With the Trump administration reportedly considering military action to stop North Korea’s nuclear program, we are in a similar situation. Do you feel like this is ‘Groundhog Day,’ the same dilemmas repeating themselves?
The situation is different in many respects today than it was then, but I think the answer is still the same. Which is it’s not yet time to conduct strikes against North Korea. That time might come, but I think there is still room for creative and constructive diplomacy. The reason I feel so strongly about that is the consequences of a strike. This is not like the Syrian operation where we conducted a strike which we think was relatively cost-free to us militarily. In the case of North Korea, for whatever benefits we might accrue from the strike, and they might be substantial benefits, there is a very significant downside. Chapter one in this book could be a happy story: chapter two is what we have to worry about.

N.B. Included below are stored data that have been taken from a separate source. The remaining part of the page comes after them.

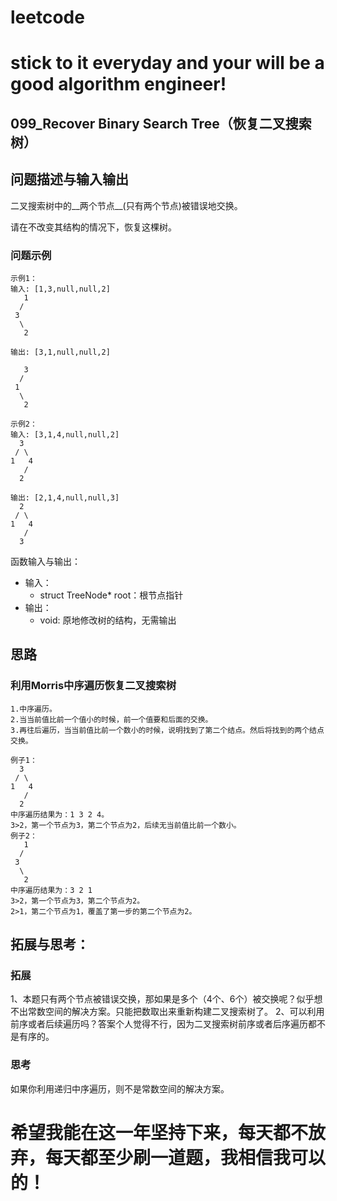 # leetcode
# stick to it everyday and your will be a good algorithm engineer!
## 099_Recover Binary Search Tree（恢复二叉搜索树）
## 问题描述与输入输出
二叉搜索树中的__两个节点__(只有两个节点)被错误地交换。

请在不改变其结构的情况下，恢复这棵树。

### 问题示例

	示例1：
	输入: [1,3,null,null,2]
	   1
	  /
	 3
	  \
	   2

	输出: [3,1,null,null,2]

	   3
	  /
	 1
	  \
	   2
	
	示例2：
	输入: [3,1,4,null,null,2]
	  3
	 / \
	1   4
	   /
	  2

	输出: [2,1,4,null,null,3]
	  2
	 / \
	1   4
	   /
	  3
	

函数输入与输出：
* 输入：
	* struct TreeNode* root：根节点指针
* 输出：
	* void: 原地修改树的结构，无需输出

## 思路			
### 利用Morris中序遍历恢复二叉搜索树

	1.中序遍历。
	2.当当前值比前一个值小的时候，前一个值要和后面的交换。
	3.再往后遍历，当当前值比前一个数小的时候，说明找到了第二个结点。然后将找到的两个结点交换。
	
	例子1：
	  3
	 / \
	1   4
	   /
	  2
	中序遍历结果为：1 3 2 4。
	3>2，第一个节点为3，第二个节点为2，后续无当前值比前一个数小。
	例子2：
	   1
	  /
	 3
	  \
	   2
	中序遍历结果为：3 2 1
	3>2，第一个节点为3，第二个节点为2。
	2>1，第二个节点为1，覆盖了第一步的第二个节点为2。
	
## 拓展与思考：
### 拓展
1、本题只有两个节点被错误交换，那如果是多个（4个、6个）被交换呢？似乎想不出常数空间的解决方案。只能把数取出来重新构建二叉搜索树了。
2、可以利用前序或者后续遍历吗？答案个人觉得不行，因为二叉搜索树前序或者后序遍历都不是有序的。
### 思考
如果你利用递归中序遍历，则不是常数空间的解决方案。
	  
# 希望我能在这一年坚持下来，每天都不放弃，每天都至少刷一道题，我相信我可以的！
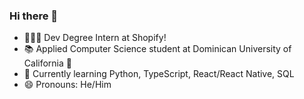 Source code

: ### Hi there 👋

- 👨🏻‍💻 Dev Degree Intern at Shopify! 
- 📚 Applied Computer Science student at Dominican University of California 🐧
- 🌱 Currently learning Python, TypeScript, React/React Native, SQL
- 😄 Pronouns: He/Him
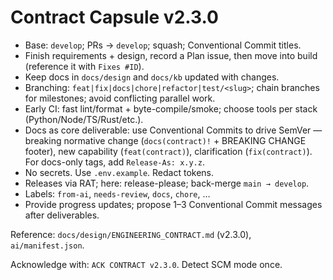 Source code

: # Contract Capsule v2.3.0

- Base: `develop`; PRs → `develop`; squash; Conventional Commit titles.
- Finish requirements + design, record a Plan issue, then move into build (reference it with `Fixes #ID`).
- Keep docs in `docs/design` and `docs/kb` updated with changes.
- Branching: `feat|fix|docs|chore|refactor|test/<slug>`; chain branches for milestones; avoid conflicting parallel work.
- Early CI: fast lint/format + byte-compile/smoke; choose tools per stack (Python/Node/TS/Rust/etc.).
- Docs as core deliverable: use Conventional Commits to drive SemVer — breaking normative change (`docs(contract)!` + BREAKING CHANGE footer), new capability (`feat(contract)`), clarification (`fix(contract)`). For docs-only tags, add `Release-As: x.y.z`.
- No secrets. Use `.env.example`. Redact tokens.
- Releases via RAT; here: release-please; back-merge `main → develop`.
- Labels: `from-ai`, `needs-review`, `docs`, `chore`, …
- Provide progress updates; propose 1–3 Conventional Commit messages after deliverables.

Reference: `docs/design/ENGINEERING_CONTRACT.md` (v2.3.0), `ai/manifest.json`.

Acknowledge with: `ACK CONTRACT v2.3.0`. Detect SCM mode once.
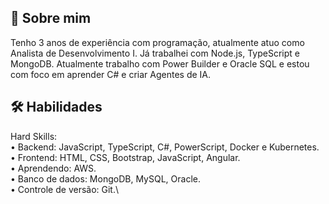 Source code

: ## 🚀 Sobre mim
Tenho 3 anos de experiência com programação, atualmente atuo como Analista de Desenvolvimento I. Já trabalhei com Node.js, TypeScript e MongoDB. Atualmente trabalho com Power Builder e Oracle SQL e estou com foco em aprender C# e criar Agentes de IA.

## 🛠 Habilidades
Hard Skills:\
• Backend: JavaScript, TypeScript, C#, PowerScript, Docker e Kubernetes.\
• Frontend: HTML, CSS, Bootstrap, JavaScript, Angular.\
• Aprendendo: AWS.\
• Banco de dados: MongoDB, MySQL, Oracle.\
• Controle de versão: Git.\ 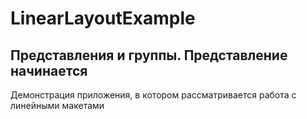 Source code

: # LinearLayoutExample
## Представления и группы. Представление начинается
Демонстрация приложения, в котором рассматривается работа с линейными макетами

So what would happen after the U.S. conducts an airstrike against North Korea?
I think with high confidence, there is going to be a military reaction from North Korea. Not a nuclear attack as they‘ve threatened, rather a conventional but still quite destructive attack against South Korea. We have to care about South Koreans as much as we worry about U.S. citizens; they are our allies and they count. There will be significant military consequence for South Korea. That’s chapter two and it’s not a very happy story, but chapter three could be catastrophic.
How could it get worse? Aren’t U.S. and South Korean forces combined much stronger than North Korea?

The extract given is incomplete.